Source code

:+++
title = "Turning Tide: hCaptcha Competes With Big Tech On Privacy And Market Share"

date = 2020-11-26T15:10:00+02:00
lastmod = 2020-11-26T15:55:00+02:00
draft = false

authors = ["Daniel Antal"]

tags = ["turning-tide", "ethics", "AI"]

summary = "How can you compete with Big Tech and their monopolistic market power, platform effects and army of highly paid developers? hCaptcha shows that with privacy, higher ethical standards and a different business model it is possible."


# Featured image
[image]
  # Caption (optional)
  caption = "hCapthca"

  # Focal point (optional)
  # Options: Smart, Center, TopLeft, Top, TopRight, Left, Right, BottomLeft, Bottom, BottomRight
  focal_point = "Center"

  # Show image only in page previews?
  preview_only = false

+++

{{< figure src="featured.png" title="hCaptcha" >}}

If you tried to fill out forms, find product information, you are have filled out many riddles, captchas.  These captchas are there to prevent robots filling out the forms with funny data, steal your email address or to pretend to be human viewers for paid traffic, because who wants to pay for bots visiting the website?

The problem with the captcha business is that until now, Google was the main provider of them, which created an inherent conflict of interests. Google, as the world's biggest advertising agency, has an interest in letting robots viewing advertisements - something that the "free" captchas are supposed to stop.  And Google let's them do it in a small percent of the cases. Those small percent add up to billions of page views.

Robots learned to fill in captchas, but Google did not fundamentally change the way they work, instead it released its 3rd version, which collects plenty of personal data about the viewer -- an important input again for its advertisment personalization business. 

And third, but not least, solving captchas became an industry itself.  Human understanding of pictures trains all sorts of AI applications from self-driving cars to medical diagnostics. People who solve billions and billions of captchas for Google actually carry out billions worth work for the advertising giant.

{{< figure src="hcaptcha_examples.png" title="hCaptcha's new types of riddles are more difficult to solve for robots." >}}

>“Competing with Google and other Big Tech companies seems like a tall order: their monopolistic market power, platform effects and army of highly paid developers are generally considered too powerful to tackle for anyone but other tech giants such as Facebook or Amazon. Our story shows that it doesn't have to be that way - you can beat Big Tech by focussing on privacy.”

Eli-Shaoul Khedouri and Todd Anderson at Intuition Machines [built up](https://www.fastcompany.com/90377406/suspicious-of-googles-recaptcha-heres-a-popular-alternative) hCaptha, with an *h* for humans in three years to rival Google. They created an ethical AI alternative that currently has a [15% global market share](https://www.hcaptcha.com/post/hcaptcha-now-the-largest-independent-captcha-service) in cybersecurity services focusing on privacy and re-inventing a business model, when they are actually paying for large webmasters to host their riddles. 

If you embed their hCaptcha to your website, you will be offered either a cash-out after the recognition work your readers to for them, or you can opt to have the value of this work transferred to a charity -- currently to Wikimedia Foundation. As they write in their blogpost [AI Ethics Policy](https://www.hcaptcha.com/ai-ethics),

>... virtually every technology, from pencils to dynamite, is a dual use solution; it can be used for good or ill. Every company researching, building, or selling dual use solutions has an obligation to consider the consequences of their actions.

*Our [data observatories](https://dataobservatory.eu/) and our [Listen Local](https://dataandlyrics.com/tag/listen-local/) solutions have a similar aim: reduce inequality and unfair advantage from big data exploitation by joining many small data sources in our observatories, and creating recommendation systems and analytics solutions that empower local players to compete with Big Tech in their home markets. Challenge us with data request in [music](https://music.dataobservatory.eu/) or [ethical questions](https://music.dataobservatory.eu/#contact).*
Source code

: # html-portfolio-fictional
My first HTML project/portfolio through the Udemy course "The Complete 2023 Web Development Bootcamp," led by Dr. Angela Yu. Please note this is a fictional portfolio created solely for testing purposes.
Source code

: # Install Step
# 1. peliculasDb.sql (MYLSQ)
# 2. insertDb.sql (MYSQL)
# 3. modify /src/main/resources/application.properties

◇ ◇ ◇ ◇ ◇

PROBLEM TO SOLVE
Nothing from before the line containing "# 1. peliculasDb.sql (MYLSQ)" should appear; copy that line and each one after it through the last line of the entries, exactly.

RESPONSE
# 1. peliculasDb.sql (MYLSQ)
# 2. insertDb.sql (MYSQL)
# 3. modify /src/main/resources/application.properties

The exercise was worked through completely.